Ekonomist Necdet Ergün:
“Kaynak kesinlikle yetersiz kalacaktır”
Ekonomist Necdet Ergün TC-KKTC İktisadi ve Mali İşbirliği Anlaşması’nın, sadece kamu düzenini koruyacağını ve çökmeyi engelleyeceğini, asla covid-19 krizinin ekonomik tahribatını azaltmayacağını söyledi.
Ergün şu değerlendirmeyi yaptı:
“Bu mali Protokol, bana göre bu aşamada pandemi öncesine göre var olan kamu maliyesi ihtiyaçlarına ve ölçülerine göre dizayn edilen ve bu aşamada sadece kamunun çökmesini ya da fonksiyonunu yitirmesini engellemek için kullanılacak bir kapasite ve içerikte görünüyor. Ne yazık, sadece bu amaçla bile ortaya konulan bu mali kaynak kesinlikle yetersiz kalacaktır. Bu Mali Protokolün acilen bu kapasite ve içerikte ortaya konulmasının öncelikli 2 ana konusu ve amacı var. KKTC ‘de yaşanacak çökmeyi ve rezaleti önlemek ve bu açıdan Türkiye’nin dünyaya kötü bir görüntü vermesini engellemek. Cumhurbaşkanlığı seçiminde özellikle kendisine yakın cephenin ve adayların elini güçlendirmek.

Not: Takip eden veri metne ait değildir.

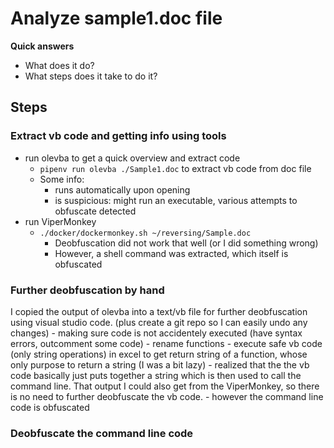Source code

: # Analyze sample1.doc file

**Quick answers**

- What does it do?
- What steps does it take to do it?


## Steps

### Extract vb code and getting info using tools
- run olevba to get a quick overview and extract code
    -  `pipenv run olevba ./Sample1.doc` to extract vb code from doc file
    - Some info: 
        - runs automatically upon opening
        - is suspicious: might run an executable, various attempts to obfuscate detected
- run ViperMonkey
    - `./docker/dockermonkey.sh ~/reversing/Sample.doc` 
        - Deobfuscation did not work that well (or I did something wrong)
        - However, a shell command was extracted, which itself is obfuscated



### Further deobfuscation by hand
I copied the output of olevba into a text/vb file for further deobfuscation using visual studio code. (plus create a git repo so I can easily undo any changes)
    - making sure code is not accidentely executed (have syntax errors, outcomment some code)
    - rename functions
    - execute safe vb code (only string operations) in excel to get return string of a function, whose only purpose to return a string (I was a bit lazy)
    - realized that the the vb code basically just puts together a string which is then used to call the command line. That output I could also get from the ViperMonkey, so there is no need to further deobfuscate the vb code. 
    - however the command line code is obfuscated

### Deobfuscate the command line code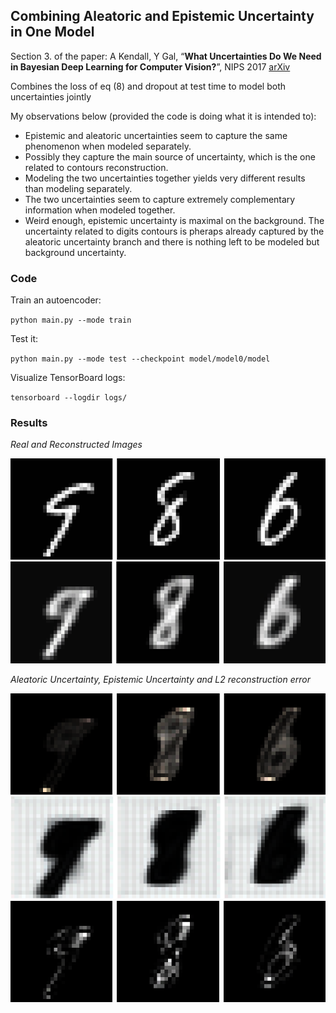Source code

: ## Combining Aleatoric and Epistemic Uncertainty in One Model
Section 3. of the paper: A Kendall, Y Gal, “**What Uncertainties Do We Need in Bayesian Deep Learning for Computer Vision?**”, NIPS 2017 [arXiv](https://arxiv.org/abs/1703.04977) 

Combines the loss of eq (8) and dropout at test time to model both uncertainties jointly

My observations below (provided the code is doing what it is intended to):
  
  - Epistemic and aleatoric uncertainties seem to capture the same phenomenon when modeled separately. 
  - Possibly they capture the main source of uncertainty, which is the one related to contours reconstruction.
  - Modeling the two uncertainties together yields very different results than modeling separately.
  - The two uncertainties seem to capture extremely complementary information when modeled together.
  - Weird enough, epistemic uncertainty is maximal on the background. The uncertainty related to digits contours is pheraps already captured by the aleatoric uncertainty branch and there is nothing left to be modeled but background uncertainty.
    
  
### Code

Train an autoencoder:

`
python main.py --mode train
`

Test it:

`
python main.py --mode test --checkpoint model/model0/model
`

Visualize TensorBoard logs:

`
tensorboard --logdir logs/
`

###  Results

*Real and Reconstructed Images*

![images](./pics/combined_real.png)
![images](./pics/combined_generated.png)

*Aleatoric Uncertainty, Epistemic Uncertainty and L2 reconstruction error*

![images](./pics/combined_aleatoric.png)
![images](./pics/combined_epistemic.png)
![images](./pics/combined_rec_error_L2.png)


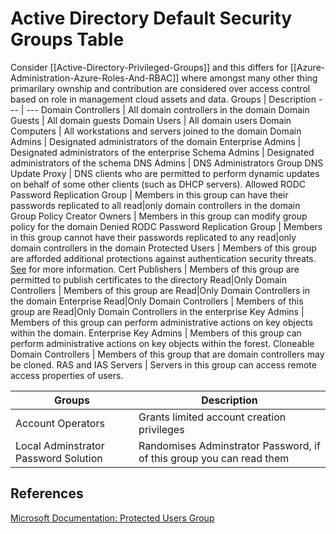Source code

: # Active Directory Default Security Groups Table

Consider [[Active-Directory-Privileged-Groups]] and this differs for [[Azure-Administration-Azure-Roles-And-RBAC]] where amongst many other thing primarilary ownship and contribution are considered over access control based on role in management cloud assets and data.
Groups | Description
--- | ---
Domain Controllers | All domain controllers in the domain
Domain Guests | All domain guests
Domain Users | All domain users
Domain Computers | All workstations and servers joined to the domain
Domain Admins | Designated administrators of the domain
Enterprise Admins | Designated administrators of the enterprise
Schema Admins | Designated administrators of the schema
DNS Admins | DNS Administrators Group
DNS Update Proxy | DNS clients who are permitted to perform dynamic updates on behalf of some other clients (such as DHCP servers).
Allowed RODC Password Replication Group | Members in this group can have their passwords replicated to all read|only domain controllers in the domain
Group Policy Creator Owners | Members in this group can modify group policy for the domain
Denied RODC Password Replication Group | Members in this group cannot have their passwords replicated to any read|only domain controllers in the domain
Protected Users | Members of this group are afforded additional protections against authentication security threats. [See](https://learn.microsoft.com/en-us/previous-versions/windows/it-pro/windows-server-2012-R2-and-2012/dn466518(v=ws.11)?redirectedfrom=MSDN) for more information.
Cert Publishers | Members of this group are permitted to publish certificates to the directory
Read|Only Domain Controllers | Members of this group are Read|Only Domain Controllers in the domain
Enterprise Read|Only Domain Controllers | Members of this group are Read|Only Domain Controllers in the enterprise
Key Admins | Members of this group can perform administrative actions on key objects within the domain.
Enterprise Key Admins | Members of this group can perform administrative actions on key objects within the forest.
Cloneable Domain Controllers | Members of this group that are domain controllers may be cloned.
RAS and IAS Servers | Servers in this group can access remote access properties of users.


Groups | Description
--- | ---
Account Operators | Grants limited account creation privileges
Local Adminstrator Password Solution | Randomises Adminstrator Password, if of this group you can read them


## References

[Microsoft Documentation: Protected Users Group](https://learn.microsoft.com/en-us/previous-versions/windows/it-pro/windows-server-2012-R2-and-2012/dn466518(v=ws.11)?redirectedfrom=MSDN)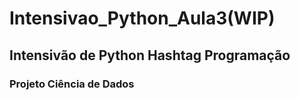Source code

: # Intensivao_Python_Aula3(WIP)

## Intensivão de Python Hashtag Programação
### Projeto Ciência de Dados
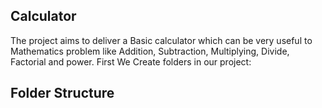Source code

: ## Calculator
The project aims to deliver a Basic calculator which can be very useful to Mathematics problem like Addition, Subtraction, Multiplying, Divide, Factorial and power.
First We Create folders in our project:

## Folder Structure
## 
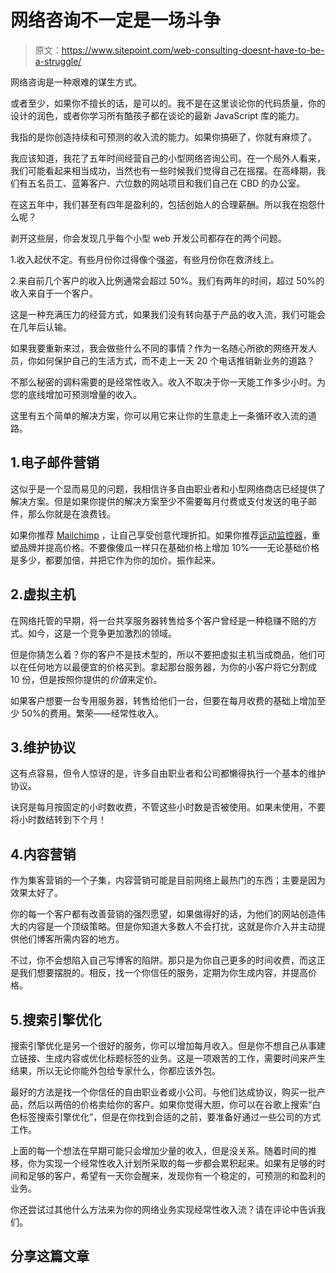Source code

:# 网络咨询不一定是一场斗争

> 原文：<https://www.sitepoint.com/web-consulting-doesnt-have-to-be-a-struggle/>

网络咨询是一种艰难的谋生方式。

或者至少，如果你不擅长的话，是可以的。我不是在这里谈论你的代码质量，你的设计的润色，或者你学习所有酷孩子都在谈论的最新 JavaScript 库的能力。

我指的是你创造持续和可预测的收入流的能力。如果你搞砸了，你就有麻烦了。

我应该知道，我花了五年时间经营自己的小型网络咨询公司。在一个局外人看来，我们可能看起来相当成功，当然也有一些时候我们觉得自己在摇摆。在高峰期，我们有五名员工、蓝筹客户、六位数的网站项目和我们自己在 CBD 的办公室。

在这五年中，我们甚至有四年是盈利的，包括创始人的合理薪酬。所以我在抱怨什么呢？

剥开这些层，你会发现几乎每个小型 web 开发公司都存在的两个问题。

1.收入起伏不定。有些月份你过得像个强盗，有些月份你在救济线上。

2.来自前几个客户的收入比例通常会超过 50%。我们有两年的时间，超过 50%的收入来自于一个客户。

这是一种充满压力的经营方式，如果我们没有转向基于产品的收入流，我们可能会在几年后认输。

如果我要重新来过，我会做些什么不同的事情？作为一名随心所欲的网络开发人员，你如何保护自己的生活方式，而不走上一天 20 个电话推销新业务的道路？

不那么秘密的调料需要的是经常性收入。收入不取决于你一天能工作多少小时。为您的底线增加可预测增量的收入。

这里有五个简单的解决方案，你可以用它来让你的生意走上一条循环收入流的道路。

## 1.电子邮件营销

这似乎是一个显而易见的问题，我相信许多自由职业者和小型网络商店已经提供了解决方案。但是如果你提供的解决方案至少不需要每月付费或支付发送的电子邮件，那么你就是在浪费钱。

如果你推荐 [Mailchimp](http://mailchimp.com/?pid=GAW&source=website&gclid=COfCs-7LnbECFQcrpAodCkDQig "Mailchimp") ，让自己享受创意代理折扣。如果你推荐[运动监控器](http://www.campaignmonitor.com/ "Campaign Monitor")，重塑品牌并提高价格。不要像傻瓜一样只在基础价格上增加 10%——无论基础价格是多少，都要加倍，并把它作为你的加价。振作起来。

## 2.虚拟主机

在网络托管的早期，将一台共享服务器转售给多个客户曾经是一种稳赚不赔的方式。如今，这是一个竞争更加激烈的领域。

但是你猜怎么着？你的客户不是技术型的，所以不要把虚拟主机当成商品，他们可以在任何地方以最便宜的价格买到。拿起那台服务器，为你的小客户将它分割成 10 份，但是按照你提供的*价值*来定价。

如果客户想要一台专用服务器，转售给他们一台，但要在每月收费的基础上增加至少 50%的费用。繁荣——经常性收入。

## 3.维护协议

这有点容易，但令人惊讶的是，许多自由职业者和公司都懒得执行一个基本的维护协议。

诀窍是每月按固定的小时数收费，不管这些小时数是否被使用。如果未使用，不要将小时数结转到下个月！

## 4.内容营销

作为集客营销的一个子集，内容营销可能是目前网络上最热门的东西；主要是因为效果太好了。

你的每一个客户都有改善营销的强烈愿望，如果做得好的话，为他们的网站创造伟大的内容是一个顶级策略。但是你知道大多数人不会打扰，这就是你介入并主动提供他们博客所需内容的地方。

不过，你不会想陷入自己写博客的陷阱。那只是为你自己更多的时间收费，而这正是我们想要摆脱的。相反，找一个你信任的服务，定期为你生成内容，并提高价格。

## 5.搜索引擎优化

搜索引擎优化是另一个很好的服务，你可以增加每月收入。但是你不想自己从事建立链接、生成内容或优化标题标签的业务。这是一项艰苦的工作，需要时间来产生结果，所以无论你能外包给专家什么，你都应该外包。

最好的方法是找一个你信任的自由职业者或小公司。与他们达成协议，购买一批产品，然后以两倍的价格卖给你的客户。如果你觉得大胆，你可以在谷歌上搜索“白色标签搜索引擎优化”，但是在你找到合适的之前，要准备好通过一些公司的方式工作。

上面的每一个想法在早期可能只会增加少量的收入，但是没关系。随着时间的推移，你为实现一个经常性收入计划所采取的每一步都会累积起来。如果有足够的时间和足够的客户，希望有一天你会醒来，发现你有一个稳定的，可预测的和盈利的业务。

你还尝试过其他什么方法来为你的网络业务实现经常性收入流？请在评论中告诉我们。

## 分享这篇文章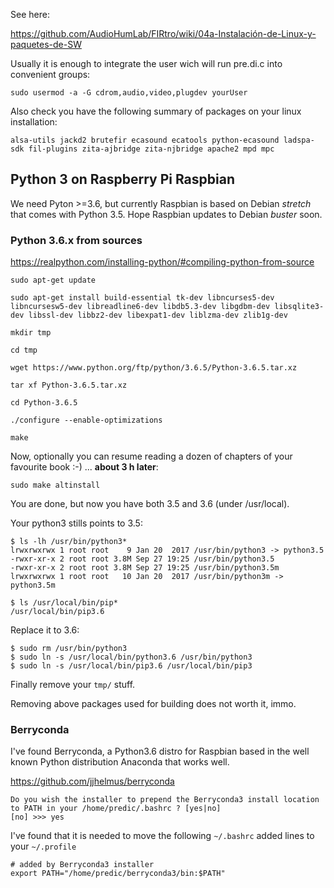 See here: 

https://github.com/AudioHumLab/FIRtro/wiki/04a-Instalación-de-Linux-y-paquetes-de-SW

Usually it is enough to integrate the user wich will run pre.di.c into convenient groups:

    sudo usermod -a -G cdrom,audio,video,plugdev yourUser

Also check you have the following summary of packages on your linux installation:

    alsa-utils jackd2 brutefir ecasound ecatools python-ecasound ladspa-sdk fil-plugins zita-ajbridge zita-njbridge apache2 mpd mpc

## Python 3 on Raspberry Pi Raspbian

We need Pyton >=3.6, but currently Raspbian is based on Debian *stretch* that comes with Python 3.5. Hope Raspbian updates to Debian *buster* soon.

### Python 3.6.x from sources

https://realpython.com/installing-python/#compiling-python-from-source

    sudo apt-get update

    sudo apt-get install build-essential tk-dev libncurses5-dev libncursesw5-dev libreadline6-dev libdb5.3-dev libgdbm-dev libsqlite3-dev libssl-dev libbz2-dev libexpat1-dev liblzma-dev zlib1g-dev

    mkdir tmp

    cd tmp

    wget https://www.python.org/ftp/python/3.6.5/Python-3.6.5.tar.xz

    tar xf Python-3.6.5.tar.xz

    cd Python-3.6.5

    ./configure --enable-optimizations

    make

Now, optionally you can resume reading a dozen of chapters of your favourite book :-)
... **about 3 h later**:

    sudo make altinstall

You are done, but now you have both 3.5 and 3.6 (under /usr/local).

Your python3 stills points to 3.5:

    $ ls -lh /usr/bin/python3*
    lrwxrwxrwx 1 root root    9 Jan 20  2017 /usr/bin/python3 -> python3.5
    -rwxr-xr-x 2 root root 3.8M Sep 27 19:25 /usr/bin/python3.5
    -rwxr-xr-x 2 root root 3.8M Sep 27 19:25 /usr/bin/python3.5m
    lrwxrwxrwx 1 root root   10 Jan 20  2017 /usr/bin/python3m -> python3.5m
    
    $ ls /usr/local/bin/pip*
    /usr/local/bin/pip3.6

Replace it to 3.6:

    $ sudo rm /usr/bin/python3
    $ sudo ln -s /usr/local/bin/python3.6 /usr/bin/python3
    $ sudo ln -s /usr/local/bin/pip3.6 /usr/local/bin/pip3

Finally remove your `tmp/` stuff.

Removing above packages used for building does not worth it, immo.

### Berryconda
I've found Berryconda, a Python3.6 distro for Raspbian based in the well known Python distribution Anaconda that works well.

https://github.com/jjhelmus/berryconda


    Do you wish the installer to prepend the Berryconda3 install location
    to PATH in your /home/predic/.bashrc ? [yes|no]
    [no] >>> yes

I've found that it is needed to move the following `~/.bashrc` added lines to your `~/.profile`

    # added by Berryconda3 installer
    export PATH="/home/predic/berryconda3/bin:$PATH"


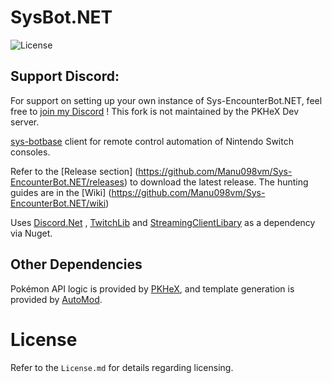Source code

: # SysBot.NET
![License](https://img.shields.io/badge/License-AGPLv3-blue.svg)

## Support Discord:

For support on setting up your own instance of Sys-EncounterBot.NET, feel free to [join my Discord](https://discord.gg/WFbcUd6U8d) !
This fork is not maintained by the PKHeX Dev server.

[sys-botbase](https://github.com/olliz0r/sys-botbase) client for remote control automation of Nintendo Switch consoles.

Refer to the [Release section] (https://github.com/Manu098vm/Sys-EncounterBot.NET/releases) to download the latest release.
The hunting guides are in the [Wiki] (https://github.com/Manu098vm/Sys-EncounterBot.NET/wiki)

Uses [Discord.Net](https://github.com/discord-net/Discord.Net) , [TwitchLib](https://github.com/TwitchLib/TwitchLib) and [StreamingClientLibary](https://github.com/SaviorXTanren/StreamingClientLibrary) as a dependency via Nuget.

## Other Dependencies
Pokémon API logic is provided by [PKHeX](https://github.com/kwsch/PKHeX/), and template generation is provided by [AutoMod](https://github.com/architdate/PKHeX-Plugins/).

# License
Refer to the `License.md` for details regarding licensing.
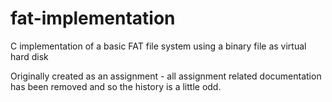 # fat-implementation
C implementation of a basic FAT file system using a binary file as virtual hard disk

Originally created as an assignment - all assignment related documentation has been removed and so the history is a little odd.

Bu mali protokolün kesinlikle pandemiden kaynaklanan ve daha da artacak olan ekonomik sorunları karşılaması mümkün değildir. Pandemi krizinin bugün ve yakın gelecekte yaratacağı hasarın etkisini minimize etmek, krizi ‘yapıcı yıkımla’ yeni bir ekonomik açılıma dönüştürmek için, acilen 2 konunun KKTC hükümeti tarafından en kısa sürede çalışılması ve Türkiye ile görüşülüp hayata geçirilmesi gerekmektedir. KKTC VARLIK FONU kurulmalı ve TC özel ve kamu finansman piyasasından geri ödemesiz ve düşük faizli-uzun vadeli minumum 500 milyon USD kredi alınmalıdır. İç kaynaklardan değil; daha çok dış kaynak TC finansmanı kullanılmalı ve içeriye para aktarılmalıdır.
TC ile, hem para ve finansman politikaları açısından KKTC’ye çok daha olumlu sinerjileri olacak olan, hem de yakın gelecekte gelecek olan global bankacılık krizinden korunmak için acilen TL para birliği anlaşması imzalanmalıdır. O yüzden, kesinlikle şimdilerde imzalanan mali protokol anlaşmasına, pandemi krizinden dolayı acilen bu 2 konu ilave edilmeli ve yapılmalıdır.”